Posts with «vfd» label

VFD Character Display Turned Into Audio VU Meter

Humans love visualising music, whether it’s in the form of an inscrutable equation drawing squiggles in Winamp, or a simple VU meter pulsing with the beat. This build from [mircemk] is of the latter variety, repurposing a VFD display to do the job.

The project is built around a VFM202MDA vacuum fluorescent display, which provides that lovely green-blue glow we all know and love, driven by a PT6314 driver chip. This has the benefit that it can be readily driven by a microcontroller in much the same way as the familiar HD44780 character LCD driver chip. With some minor tweaks, the character set can be modified to allow the display to become a surprisingly-responsive VU meter.

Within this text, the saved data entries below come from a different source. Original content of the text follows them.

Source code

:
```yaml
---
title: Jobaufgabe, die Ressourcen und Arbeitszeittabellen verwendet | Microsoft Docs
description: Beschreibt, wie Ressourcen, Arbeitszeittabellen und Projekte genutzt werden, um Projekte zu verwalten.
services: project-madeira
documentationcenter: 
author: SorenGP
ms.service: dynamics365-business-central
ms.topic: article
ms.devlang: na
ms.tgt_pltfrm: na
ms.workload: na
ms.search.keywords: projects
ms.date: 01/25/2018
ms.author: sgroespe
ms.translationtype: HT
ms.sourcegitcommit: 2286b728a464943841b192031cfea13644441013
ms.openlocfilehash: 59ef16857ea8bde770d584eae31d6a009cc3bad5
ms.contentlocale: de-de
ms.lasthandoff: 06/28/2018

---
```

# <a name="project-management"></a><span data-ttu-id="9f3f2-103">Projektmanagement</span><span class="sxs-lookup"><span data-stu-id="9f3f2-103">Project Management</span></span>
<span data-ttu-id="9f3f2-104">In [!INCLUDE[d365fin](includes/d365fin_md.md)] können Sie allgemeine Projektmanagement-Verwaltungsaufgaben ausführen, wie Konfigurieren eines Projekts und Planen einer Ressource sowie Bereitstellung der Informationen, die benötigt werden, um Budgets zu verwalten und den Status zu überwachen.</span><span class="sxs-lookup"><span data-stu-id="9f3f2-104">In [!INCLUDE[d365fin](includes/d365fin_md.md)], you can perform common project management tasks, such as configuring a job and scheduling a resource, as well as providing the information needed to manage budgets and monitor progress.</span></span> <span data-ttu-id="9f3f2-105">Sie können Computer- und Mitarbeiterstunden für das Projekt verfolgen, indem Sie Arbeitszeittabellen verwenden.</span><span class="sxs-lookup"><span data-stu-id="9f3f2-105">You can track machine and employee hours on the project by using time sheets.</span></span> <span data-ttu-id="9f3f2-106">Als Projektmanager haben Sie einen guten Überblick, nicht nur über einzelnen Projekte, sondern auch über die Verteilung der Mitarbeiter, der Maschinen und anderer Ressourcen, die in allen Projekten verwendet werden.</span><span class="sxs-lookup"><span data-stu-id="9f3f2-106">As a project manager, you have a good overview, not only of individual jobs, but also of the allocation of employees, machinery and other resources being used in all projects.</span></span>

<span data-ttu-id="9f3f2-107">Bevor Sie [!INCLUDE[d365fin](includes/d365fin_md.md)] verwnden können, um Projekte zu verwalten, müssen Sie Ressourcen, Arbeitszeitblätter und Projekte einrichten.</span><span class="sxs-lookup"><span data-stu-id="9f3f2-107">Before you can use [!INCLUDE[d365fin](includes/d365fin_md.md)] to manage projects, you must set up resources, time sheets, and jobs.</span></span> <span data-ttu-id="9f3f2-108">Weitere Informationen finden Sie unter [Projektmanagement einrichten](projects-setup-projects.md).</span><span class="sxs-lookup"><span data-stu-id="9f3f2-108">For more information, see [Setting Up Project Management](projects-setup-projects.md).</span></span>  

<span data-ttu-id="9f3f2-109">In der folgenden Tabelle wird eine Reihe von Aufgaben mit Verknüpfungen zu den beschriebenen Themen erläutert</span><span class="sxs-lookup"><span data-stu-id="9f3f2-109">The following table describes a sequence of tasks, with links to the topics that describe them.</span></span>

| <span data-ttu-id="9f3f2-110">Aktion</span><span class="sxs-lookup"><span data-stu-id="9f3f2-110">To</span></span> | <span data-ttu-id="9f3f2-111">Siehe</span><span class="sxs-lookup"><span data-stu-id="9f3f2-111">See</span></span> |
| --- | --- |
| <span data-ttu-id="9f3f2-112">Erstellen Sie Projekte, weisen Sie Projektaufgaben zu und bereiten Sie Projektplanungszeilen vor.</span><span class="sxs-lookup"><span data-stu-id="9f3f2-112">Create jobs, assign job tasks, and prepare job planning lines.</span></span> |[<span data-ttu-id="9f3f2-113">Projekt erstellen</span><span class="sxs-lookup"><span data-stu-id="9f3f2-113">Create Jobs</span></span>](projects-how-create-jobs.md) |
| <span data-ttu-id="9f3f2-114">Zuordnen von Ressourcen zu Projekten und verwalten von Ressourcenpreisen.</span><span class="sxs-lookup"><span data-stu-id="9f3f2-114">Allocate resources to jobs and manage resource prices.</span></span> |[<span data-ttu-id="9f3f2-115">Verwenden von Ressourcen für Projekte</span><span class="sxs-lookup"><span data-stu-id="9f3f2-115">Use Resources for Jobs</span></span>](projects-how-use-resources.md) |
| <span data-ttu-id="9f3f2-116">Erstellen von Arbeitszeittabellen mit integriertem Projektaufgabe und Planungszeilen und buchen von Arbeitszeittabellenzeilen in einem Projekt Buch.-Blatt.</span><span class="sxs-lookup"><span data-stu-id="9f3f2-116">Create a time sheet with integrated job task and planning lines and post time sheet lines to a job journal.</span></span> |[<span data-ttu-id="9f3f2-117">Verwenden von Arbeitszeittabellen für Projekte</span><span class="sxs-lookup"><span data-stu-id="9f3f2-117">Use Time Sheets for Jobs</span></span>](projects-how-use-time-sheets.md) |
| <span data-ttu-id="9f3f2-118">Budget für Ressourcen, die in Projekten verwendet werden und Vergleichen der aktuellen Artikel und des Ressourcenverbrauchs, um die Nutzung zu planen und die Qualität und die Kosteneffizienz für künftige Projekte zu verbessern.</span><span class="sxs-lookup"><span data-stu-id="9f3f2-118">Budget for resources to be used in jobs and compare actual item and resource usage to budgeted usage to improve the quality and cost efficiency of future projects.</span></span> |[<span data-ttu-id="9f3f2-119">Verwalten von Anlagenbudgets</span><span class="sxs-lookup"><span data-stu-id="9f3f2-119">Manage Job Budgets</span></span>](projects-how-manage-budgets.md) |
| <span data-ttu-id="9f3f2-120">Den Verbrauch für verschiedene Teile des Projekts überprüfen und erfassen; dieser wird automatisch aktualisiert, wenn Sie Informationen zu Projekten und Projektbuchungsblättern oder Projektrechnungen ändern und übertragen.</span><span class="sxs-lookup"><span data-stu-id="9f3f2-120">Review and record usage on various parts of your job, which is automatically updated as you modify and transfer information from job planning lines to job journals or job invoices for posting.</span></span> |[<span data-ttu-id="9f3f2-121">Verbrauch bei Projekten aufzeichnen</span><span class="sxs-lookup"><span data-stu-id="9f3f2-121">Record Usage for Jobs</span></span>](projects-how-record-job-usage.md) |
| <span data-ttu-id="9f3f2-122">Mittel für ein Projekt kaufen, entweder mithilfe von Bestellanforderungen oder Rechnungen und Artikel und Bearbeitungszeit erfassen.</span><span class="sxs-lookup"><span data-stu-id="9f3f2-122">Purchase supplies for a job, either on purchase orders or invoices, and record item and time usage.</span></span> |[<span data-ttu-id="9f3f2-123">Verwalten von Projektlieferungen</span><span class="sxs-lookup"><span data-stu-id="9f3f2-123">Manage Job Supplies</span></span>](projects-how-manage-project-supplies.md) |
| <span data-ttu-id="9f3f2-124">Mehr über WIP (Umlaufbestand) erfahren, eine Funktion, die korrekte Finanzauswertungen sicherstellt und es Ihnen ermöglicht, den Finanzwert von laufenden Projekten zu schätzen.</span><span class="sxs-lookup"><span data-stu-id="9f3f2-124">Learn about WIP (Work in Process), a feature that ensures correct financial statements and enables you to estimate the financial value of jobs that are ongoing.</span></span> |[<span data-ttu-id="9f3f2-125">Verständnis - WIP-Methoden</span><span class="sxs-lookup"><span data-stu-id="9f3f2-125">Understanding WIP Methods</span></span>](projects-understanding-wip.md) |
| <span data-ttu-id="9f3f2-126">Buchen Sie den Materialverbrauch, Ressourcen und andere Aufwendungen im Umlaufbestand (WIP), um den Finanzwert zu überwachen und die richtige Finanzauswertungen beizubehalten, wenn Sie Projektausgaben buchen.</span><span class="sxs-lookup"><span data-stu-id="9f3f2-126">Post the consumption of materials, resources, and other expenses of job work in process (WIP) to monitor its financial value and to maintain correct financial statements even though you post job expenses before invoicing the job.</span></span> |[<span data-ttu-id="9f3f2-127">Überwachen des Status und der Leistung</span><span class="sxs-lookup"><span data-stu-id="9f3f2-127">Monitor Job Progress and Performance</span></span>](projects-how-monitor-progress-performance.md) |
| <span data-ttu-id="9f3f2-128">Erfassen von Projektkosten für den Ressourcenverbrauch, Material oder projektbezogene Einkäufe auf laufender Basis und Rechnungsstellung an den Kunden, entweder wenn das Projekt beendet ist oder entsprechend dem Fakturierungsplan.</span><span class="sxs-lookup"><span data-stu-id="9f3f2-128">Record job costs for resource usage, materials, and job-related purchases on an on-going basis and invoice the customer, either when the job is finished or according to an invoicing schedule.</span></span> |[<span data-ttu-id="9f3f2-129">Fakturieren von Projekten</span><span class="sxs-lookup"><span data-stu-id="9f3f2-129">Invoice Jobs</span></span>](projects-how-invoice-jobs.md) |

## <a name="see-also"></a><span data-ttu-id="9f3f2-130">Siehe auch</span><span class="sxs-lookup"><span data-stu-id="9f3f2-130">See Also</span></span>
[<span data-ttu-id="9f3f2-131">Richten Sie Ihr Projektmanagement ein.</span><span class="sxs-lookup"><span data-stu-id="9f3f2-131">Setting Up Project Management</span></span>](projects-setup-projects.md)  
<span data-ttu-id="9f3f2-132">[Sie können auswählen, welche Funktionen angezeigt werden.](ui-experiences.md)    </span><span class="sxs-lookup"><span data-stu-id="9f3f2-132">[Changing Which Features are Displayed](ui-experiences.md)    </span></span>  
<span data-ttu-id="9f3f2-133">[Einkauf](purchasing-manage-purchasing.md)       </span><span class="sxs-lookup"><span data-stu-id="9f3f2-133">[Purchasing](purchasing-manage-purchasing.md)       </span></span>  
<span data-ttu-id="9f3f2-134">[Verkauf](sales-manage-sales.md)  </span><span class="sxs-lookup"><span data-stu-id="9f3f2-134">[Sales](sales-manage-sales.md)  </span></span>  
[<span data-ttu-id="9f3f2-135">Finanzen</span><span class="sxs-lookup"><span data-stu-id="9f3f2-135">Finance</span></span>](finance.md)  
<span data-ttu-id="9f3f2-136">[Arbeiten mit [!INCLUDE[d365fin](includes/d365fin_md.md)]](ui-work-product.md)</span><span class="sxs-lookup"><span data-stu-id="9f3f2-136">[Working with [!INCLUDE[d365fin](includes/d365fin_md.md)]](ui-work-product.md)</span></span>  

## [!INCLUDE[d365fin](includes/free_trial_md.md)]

An Arduino Nano runs the show, with an envelope follower circuit feeding a signal for the left and right channels into the analog inputs of the microcontroller. The Arduino then measures the voltage on those inputs and feeds the necessary commands to the PT6314 driver to update the display.

The resulting VU meter has 38 bars per channel, and is highly responsive. The fast flickering of the meter bars in response to the music make it compelling to watch, and the era-appropriate enclosure the project is built in adds plenty to the aesthetic.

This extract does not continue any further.